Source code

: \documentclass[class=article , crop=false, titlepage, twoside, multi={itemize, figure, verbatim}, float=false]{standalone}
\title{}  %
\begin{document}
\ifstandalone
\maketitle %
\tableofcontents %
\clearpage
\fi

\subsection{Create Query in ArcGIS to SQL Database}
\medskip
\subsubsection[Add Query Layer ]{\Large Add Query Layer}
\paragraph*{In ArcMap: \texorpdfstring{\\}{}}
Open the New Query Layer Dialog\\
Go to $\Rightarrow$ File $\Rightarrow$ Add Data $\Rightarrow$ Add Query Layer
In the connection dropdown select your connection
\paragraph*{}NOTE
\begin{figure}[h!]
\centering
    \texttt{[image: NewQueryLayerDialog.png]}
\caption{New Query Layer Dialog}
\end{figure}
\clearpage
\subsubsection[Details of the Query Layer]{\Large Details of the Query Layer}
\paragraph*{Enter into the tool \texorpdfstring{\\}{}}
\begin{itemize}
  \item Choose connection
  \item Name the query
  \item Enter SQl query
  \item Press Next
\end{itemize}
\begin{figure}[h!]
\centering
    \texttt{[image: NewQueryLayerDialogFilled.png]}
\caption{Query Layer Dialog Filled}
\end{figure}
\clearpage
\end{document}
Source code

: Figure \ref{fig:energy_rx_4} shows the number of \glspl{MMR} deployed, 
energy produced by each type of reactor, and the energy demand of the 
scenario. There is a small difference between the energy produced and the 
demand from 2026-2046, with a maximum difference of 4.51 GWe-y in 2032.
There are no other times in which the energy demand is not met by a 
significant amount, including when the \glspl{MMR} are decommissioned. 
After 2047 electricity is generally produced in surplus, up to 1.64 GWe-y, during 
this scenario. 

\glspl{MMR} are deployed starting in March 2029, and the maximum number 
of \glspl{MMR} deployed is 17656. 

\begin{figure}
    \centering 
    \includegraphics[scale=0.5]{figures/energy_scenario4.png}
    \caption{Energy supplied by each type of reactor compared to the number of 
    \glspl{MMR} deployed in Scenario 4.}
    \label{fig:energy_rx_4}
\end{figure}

Description of the task :: Please report how many lines of the entries above contain the string "image". Reply with only the number.

Answer :: 2